══ DATA IN THIS EXERCISE
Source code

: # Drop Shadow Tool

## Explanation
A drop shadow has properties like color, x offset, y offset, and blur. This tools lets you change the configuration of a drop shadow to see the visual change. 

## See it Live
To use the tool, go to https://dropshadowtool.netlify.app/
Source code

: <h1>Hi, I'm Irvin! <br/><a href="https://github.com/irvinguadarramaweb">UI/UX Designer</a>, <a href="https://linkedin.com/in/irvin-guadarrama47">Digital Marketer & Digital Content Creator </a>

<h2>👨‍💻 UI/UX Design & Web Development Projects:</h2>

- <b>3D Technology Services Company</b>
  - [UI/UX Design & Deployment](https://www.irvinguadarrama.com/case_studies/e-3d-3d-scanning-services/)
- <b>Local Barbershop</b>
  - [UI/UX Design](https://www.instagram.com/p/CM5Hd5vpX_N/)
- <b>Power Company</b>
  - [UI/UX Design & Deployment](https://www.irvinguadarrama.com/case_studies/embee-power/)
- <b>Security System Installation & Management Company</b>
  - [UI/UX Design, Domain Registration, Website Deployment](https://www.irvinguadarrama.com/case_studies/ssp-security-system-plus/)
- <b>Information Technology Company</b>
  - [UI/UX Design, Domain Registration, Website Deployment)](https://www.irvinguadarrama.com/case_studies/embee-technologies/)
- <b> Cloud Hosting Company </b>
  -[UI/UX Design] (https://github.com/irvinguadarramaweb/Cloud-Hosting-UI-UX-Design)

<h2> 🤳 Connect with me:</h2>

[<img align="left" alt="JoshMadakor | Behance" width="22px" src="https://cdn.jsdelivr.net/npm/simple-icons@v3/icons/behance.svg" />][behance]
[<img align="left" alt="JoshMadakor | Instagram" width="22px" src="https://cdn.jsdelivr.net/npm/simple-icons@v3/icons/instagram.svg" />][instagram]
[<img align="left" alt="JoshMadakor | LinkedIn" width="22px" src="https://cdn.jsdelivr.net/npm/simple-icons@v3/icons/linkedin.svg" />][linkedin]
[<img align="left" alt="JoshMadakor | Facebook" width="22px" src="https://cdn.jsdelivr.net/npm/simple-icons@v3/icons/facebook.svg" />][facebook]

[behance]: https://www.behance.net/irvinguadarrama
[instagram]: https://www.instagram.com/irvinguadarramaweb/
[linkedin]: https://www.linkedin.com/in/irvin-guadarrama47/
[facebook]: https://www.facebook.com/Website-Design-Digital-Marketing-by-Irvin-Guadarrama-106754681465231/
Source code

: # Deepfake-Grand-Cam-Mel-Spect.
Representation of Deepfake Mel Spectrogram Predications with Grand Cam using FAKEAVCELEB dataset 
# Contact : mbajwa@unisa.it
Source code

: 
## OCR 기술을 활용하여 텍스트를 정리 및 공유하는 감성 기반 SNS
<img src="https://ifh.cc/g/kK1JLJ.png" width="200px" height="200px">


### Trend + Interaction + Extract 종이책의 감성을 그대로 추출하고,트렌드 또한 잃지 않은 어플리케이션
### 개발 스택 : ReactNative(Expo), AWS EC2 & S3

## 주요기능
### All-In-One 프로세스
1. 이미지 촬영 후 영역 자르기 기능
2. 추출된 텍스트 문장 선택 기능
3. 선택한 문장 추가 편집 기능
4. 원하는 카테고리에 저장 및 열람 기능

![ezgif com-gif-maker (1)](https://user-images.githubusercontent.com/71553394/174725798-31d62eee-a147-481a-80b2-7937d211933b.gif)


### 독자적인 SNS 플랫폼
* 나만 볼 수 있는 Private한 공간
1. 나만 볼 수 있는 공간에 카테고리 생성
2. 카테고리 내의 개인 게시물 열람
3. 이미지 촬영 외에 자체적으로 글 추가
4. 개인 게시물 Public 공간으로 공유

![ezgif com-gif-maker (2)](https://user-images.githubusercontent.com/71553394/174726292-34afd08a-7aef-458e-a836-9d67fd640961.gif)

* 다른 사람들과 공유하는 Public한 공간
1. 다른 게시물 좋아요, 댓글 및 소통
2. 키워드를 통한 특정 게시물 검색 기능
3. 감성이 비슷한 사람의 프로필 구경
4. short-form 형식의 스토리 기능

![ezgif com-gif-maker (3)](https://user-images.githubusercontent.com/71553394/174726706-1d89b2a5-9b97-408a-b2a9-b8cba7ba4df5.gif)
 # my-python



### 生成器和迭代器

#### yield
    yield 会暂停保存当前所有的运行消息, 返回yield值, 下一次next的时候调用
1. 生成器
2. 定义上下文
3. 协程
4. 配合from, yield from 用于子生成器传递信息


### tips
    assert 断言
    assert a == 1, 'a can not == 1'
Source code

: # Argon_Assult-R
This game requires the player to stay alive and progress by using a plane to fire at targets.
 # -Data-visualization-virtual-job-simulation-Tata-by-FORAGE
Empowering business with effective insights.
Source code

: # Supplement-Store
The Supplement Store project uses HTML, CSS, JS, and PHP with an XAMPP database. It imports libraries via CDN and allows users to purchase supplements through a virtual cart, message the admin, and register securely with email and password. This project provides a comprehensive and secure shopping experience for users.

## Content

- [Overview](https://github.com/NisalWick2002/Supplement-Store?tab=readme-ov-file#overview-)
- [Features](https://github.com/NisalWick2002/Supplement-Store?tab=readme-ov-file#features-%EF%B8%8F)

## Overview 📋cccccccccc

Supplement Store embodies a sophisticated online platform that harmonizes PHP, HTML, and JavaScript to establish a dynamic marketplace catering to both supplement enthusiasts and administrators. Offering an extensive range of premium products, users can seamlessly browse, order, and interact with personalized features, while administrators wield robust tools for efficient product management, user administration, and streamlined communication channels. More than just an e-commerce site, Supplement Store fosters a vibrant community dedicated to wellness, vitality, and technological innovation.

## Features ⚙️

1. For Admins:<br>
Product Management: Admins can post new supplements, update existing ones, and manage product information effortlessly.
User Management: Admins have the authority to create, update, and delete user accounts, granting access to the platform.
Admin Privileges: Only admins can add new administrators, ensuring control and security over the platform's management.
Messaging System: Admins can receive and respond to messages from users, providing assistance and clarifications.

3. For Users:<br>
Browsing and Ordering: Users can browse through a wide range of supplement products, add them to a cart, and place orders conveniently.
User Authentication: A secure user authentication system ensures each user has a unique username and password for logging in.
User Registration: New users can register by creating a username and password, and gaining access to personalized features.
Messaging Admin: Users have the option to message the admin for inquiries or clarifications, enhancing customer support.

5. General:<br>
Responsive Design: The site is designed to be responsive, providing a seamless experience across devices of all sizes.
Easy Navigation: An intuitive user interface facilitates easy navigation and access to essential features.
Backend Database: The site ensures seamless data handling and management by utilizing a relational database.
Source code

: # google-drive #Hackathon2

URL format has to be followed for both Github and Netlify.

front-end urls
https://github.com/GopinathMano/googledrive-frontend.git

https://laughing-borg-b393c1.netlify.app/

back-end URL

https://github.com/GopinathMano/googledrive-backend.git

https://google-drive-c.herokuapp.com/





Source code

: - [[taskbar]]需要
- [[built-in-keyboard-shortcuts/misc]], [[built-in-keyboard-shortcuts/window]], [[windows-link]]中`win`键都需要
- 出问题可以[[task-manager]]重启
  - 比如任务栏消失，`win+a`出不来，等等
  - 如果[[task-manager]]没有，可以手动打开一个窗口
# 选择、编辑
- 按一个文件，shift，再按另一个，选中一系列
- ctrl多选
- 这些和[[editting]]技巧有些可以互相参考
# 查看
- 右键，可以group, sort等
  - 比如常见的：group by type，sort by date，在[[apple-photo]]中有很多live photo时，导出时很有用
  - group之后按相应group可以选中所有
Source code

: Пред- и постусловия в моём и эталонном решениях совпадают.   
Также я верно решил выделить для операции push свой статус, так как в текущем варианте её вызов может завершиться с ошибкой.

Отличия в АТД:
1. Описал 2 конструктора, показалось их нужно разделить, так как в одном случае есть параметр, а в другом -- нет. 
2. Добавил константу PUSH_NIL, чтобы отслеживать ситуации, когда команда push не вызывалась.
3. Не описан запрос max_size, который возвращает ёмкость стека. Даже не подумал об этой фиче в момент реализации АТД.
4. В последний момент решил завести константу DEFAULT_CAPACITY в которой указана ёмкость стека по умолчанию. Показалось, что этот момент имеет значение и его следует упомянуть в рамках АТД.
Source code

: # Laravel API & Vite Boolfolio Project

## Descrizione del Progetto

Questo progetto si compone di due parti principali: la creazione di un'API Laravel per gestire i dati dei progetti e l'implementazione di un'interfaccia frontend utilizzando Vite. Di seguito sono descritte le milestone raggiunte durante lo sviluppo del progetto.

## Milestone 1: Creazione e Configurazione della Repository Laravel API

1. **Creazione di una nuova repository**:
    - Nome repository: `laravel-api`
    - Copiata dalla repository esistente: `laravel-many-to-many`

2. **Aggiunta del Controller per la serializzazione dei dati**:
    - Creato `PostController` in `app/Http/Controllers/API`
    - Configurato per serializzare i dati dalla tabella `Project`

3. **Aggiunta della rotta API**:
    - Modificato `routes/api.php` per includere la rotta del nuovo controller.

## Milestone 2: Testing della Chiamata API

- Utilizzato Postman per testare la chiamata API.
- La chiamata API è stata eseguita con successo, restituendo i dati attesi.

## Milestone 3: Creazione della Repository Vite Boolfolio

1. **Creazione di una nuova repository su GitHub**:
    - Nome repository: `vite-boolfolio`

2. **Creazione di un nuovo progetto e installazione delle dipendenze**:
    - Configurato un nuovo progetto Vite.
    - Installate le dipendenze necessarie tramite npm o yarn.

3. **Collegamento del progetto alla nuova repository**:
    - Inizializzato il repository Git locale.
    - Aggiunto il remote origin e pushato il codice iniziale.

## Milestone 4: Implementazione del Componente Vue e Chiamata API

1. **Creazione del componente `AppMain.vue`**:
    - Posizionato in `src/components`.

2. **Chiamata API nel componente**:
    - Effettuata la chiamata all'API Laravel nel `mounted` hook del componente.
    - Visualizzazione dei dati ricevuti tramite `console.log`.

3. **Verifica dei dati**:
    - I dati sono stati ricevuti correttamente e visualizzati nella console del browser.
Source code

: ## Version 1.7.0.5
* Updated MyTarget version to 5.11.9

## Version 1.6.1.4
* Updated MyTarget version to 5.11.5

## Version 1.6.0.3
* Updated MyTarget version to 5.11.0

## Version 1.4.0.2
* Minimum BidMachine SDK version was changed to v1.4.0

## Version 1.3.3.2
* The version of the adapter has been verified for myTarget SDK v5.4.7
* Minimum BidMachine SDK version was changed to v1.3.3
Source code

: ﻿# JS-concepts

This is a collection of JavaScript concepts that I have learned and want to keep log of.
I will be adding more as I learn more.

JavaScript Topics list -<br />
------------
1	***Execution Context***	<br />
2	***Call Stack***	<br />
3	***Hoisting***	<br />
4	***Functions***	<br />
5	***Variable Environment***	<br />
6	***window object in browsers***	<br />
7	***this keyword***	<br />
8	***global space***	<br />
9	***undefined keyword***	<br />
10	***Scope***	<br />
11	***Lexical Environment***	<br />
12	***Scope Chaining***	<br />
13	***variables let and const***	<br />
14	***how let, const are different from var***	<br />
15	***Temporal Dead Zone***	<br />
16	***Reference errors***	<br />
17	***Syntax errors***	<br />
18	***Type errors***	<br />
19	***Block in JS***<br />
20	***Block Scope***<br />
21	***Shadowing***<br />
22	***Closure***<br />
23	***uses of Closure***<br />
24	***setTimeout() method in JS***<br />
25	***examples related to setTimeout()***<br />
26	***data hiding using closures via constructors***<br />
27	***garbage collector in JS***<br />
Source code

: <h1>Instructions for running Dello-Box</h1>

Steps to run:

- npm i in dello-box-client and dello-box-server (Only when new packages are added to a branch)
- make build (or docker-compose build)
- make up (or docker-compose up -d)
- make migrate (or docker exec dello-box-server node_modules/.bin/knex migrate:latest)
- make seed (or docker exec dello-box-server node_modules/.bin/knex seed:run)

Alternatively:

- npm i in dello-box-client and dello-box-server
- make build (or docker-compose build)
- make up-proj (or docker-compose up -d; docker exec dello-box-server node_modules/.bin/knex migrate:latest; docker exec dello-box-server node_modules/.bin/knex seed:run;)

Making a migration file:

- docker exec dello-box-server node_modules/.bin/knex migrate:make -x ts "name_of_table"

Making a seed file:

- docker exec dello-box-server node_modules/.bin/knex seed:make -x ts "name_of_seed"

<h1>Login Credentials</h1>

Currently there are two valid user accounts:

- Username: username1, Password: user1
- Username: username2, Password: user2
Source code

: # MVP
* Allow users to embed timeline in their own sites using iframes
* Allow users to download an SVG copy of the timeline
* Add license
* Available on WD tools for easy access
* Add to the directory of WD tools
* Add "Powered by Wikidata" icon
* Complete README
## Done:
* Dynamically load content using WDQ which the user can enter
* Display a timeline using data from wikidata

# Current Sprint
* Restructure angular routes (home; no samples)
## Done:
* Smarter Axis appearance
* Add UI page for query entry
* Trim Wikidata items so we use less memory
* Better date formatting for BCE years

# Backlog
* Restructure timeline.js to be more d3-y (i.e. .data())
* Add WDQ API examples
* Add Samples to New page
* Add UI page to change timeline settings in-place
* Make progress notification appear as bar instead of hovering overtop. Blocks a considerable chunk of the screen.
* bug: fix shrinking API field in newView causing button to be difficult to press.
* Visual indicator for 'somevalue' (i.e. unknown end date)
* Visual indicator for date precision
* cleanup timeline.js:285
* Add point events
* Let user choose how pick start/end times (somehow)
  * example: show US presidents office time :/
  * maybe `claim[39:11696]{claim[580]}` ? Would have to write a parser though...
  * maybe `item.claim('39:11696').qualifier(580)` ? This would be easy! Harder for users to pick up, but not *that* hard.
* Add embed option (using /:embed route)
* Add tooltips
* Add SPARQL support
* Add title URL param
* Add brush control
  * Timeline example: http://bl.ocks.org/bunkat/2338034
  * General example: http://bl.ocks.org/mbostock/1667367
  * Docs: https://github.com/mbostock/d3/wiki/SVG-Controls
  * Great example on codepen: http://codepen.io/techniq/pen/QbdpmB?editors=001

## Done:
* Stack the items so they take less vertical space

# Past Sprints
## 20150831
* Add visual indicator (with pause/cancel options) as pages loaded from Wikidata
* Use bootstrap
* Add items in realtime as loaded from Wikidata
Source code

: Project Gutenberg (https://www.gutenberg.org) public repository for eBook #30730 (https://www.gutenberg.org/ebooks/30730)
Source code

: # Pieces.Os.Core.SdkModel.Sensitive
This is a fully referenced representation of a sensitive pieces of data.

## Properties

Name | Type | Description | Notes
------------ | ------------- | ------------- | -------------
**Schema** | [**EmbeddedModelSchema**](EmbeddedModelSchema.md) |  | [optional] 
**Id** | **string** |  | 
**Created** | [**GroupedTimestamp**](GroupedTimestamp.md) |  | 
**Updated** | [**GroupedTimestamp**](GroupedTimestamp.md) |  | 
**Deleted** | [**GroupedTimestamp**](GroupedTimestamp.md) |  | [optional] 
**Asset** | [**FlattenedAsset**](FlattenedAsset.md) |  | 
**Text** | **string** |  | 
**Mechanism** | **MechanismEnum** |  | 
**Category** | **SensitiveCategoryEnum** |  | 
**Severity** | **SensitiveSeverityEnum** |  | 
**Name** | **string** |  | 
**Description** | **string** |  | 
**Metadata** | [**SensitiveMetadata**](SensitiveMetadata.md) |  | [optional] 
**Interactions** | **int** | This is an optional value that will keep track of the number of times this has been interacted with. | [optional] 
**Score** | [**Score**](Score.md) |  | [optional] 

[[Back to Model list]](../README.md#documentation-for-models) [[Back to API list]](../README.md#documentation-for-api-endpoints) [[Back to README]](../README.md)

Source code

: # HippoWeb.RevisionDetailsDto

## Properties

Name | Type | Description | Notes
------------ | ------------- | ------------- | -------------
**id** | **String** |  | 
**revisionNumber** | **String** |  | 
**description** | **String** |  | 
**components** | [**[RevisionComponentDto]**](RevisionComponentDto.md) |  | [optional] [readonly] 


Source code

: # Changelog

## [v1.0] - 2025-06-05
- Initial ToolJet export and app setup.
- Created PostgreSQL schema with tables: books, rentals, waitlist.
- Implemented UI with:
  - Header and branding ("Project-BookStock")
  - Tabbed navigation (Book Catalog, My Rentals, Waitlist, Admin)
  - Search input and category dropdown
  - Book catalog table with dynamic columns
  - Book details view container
════
TASK ITEM: Only a number is required here: the count of lines in these entries that hold "ricevuti".

SOLUTION FOR THIS TASK: 2